Biosimilars are not generic versions of originator biologics, but they can be affordable alternatives that work similarly to achieve similar outcomes. For patients who have not begun an originator biologic, biosimilars may be a useful lower cost alternative for physicians to prescribe. However, if the costs of biosimilars are close to the cost or the originator biologic, then the Canadian Association of Gastroenterology recommends that gastroenterologists prescribe the originator, because these have been in use for a longer period. Only a physician, in consultation with the patient, should switch a patient from an originator biologic to a biosimilar, and only if it does not adversely affect patients’ health.
Questions to ask your healthcare provider about biosimilars
Are you considering talking to your healthcare provider about biosimilars or has your healthcare provider talked to you already about biosimilars? As patient organizations, we have put together some questions that might be helpful to be part of a conversation with your healthcare provider about biosimilars and originator biologics.
- Will the biosimilar provide me with similar benefits and risks as my current biologic (if you are currently on one)? If not, what might be different? How would I know if I have an adverse reaction (to a biosimilar or biologic)?
- Can I go back to the original medication I was on if the biosimilar does not work as well for me, or if I experience different side effects?
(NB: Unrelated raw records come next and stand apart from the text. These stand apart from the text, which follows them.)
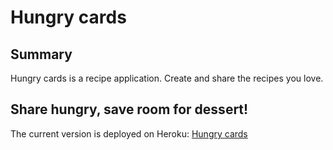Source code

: # Hungry cards

## Summary
Hungry cards is a recipe application. Create and share the recipes you love.

## Share hungry, save room for dessert!

The current version is deployed on Heroku: [Hungry cards](https://hungrycards.herokuapp.com/)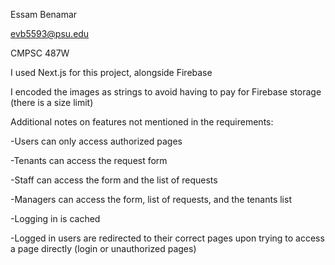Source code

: Essam Benamar

evb5593@psu.edu

CMPSC 487W

I used Next.js for this project, alongside Firebase

I encoded the images as strings to avoid having to pay for Firebase storage (there is a size limit)

Additional notes on features not mentioned in the requirements:

-Users can only access authorized pages

  -Tenants can access the request form
  
  -Staff can access the form and the list of requests
  
  -Managers can access the form, list of requests, and the tenants list
  
-Logging in is cached

-Logged in users are redirected to their correct pages upon trying to access a page directly (login or unauthorized pages)
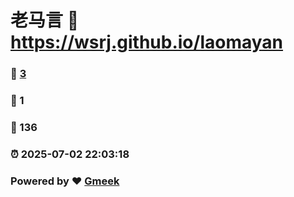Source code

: # 老马言 :link: https://wsrj.github.io/laomayan 
### :page_facing_up: [3](https://wsrj.github.io/laomayan/tag.html) 
### :speech_balloon: 1 
### :hibiscus: 136 
### :alarm_clock: 2025-07-02 22:03:18 
### Powered by :heart: [Gmeek](https://github.com/Meekdai/Gmeek)
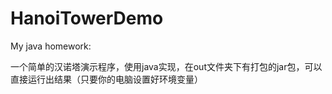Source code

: # HanoiTowerDemo
My java homework:
 
一个简单的汉诺塔演示程序，使用java实现，在out文件夹下有打包的jar包，可以直接运行出结果（只要你的电脑设置好环境变量）
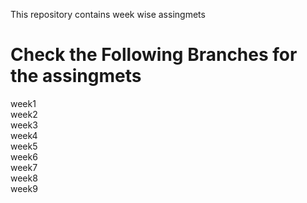 This repository contains week wise assingmets
# Check the Following Branches for the assingmets
week1 <br>
week2<br>
week3<br>
week4<br>
week5<br>
week6<br>
week7<br>
week8<br>
week9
- What is the name of the biosimilar(s) that could be taken instead of the originator biologic? (Note that medications have two names – one the manufacturer gives it, which is also called the brand name, and one that is its non-proprietary or chemical/molecule name.)
- How will I take the biosimilar? If I take it by infusion, will I need to go to a different infusion centre from where I go now? (You should note if the infusion centre is easier to get to or more difficult to get to than your current centre, and if its hours of operation align with your schedule.)
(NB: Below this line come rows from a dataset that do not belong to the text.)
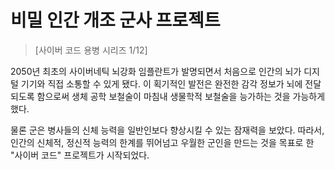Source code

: # 비밀 인간 개조 군사 프로젝트
> [사이버 코드 용병 시리즈 1/12]

2050년 최초의 사이버네틱 뇌강화 임플란트가 발명되면서 처음으로 인간의 뇌가 디지털 기기와 직접 소통할 수 있게 됐다. 이 획기적인 발전은 완전한 
감각 정보가 뇌에 전달되도록 함으로써 생체 공학 보철술이 마침내 생물학적 보철술을 능가하는 것을 가능하게 했다.

물론 군은 병사들의 신체 능력을 일반인보다 향상시킬 수 있는 잠재력을 보았다. 따라서, 인간의 신체적, 정신적 능력의 한계를 뛰어넘고 우월한 
군인을 만드는 것을 목표로 한 "사이버 코드" 프로젝트가 시작되었다.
- What is the dosing schedule – will it be the same as my current biologic?
- If I administer the biosimilar myself, are there any different special storage requirements? Will I receive everything I need to administer the biosimilar?
- Is the patient support program different from the one I am currently using?
- Will I be able to get the biosimilar at the same pharmacy? (You should have the option to identify your preferred pharmacy.)
- Is there a cost difference between the originator biologic and its biosimilar(s)? What will the biosimilar cost me? What does my private drug plan cover and is there an annual or lifetime maximum drug coverage? Does my physician need to complete any forms for me to receive the originator biologic if it is covered?
When your healthcare provider starts a conversation with you about biosimilars, you may also choose to ask these additional questions along with those listed above:
- Why are you recommending this biosimilar for me?
- What if I don’t want to change my medication to a biosimilar?
- What are the consequences or options?
- What is the cost to me if I choose to stay on the originator biologic?
- Does my private healthcare plan cover any part of the originator biologic?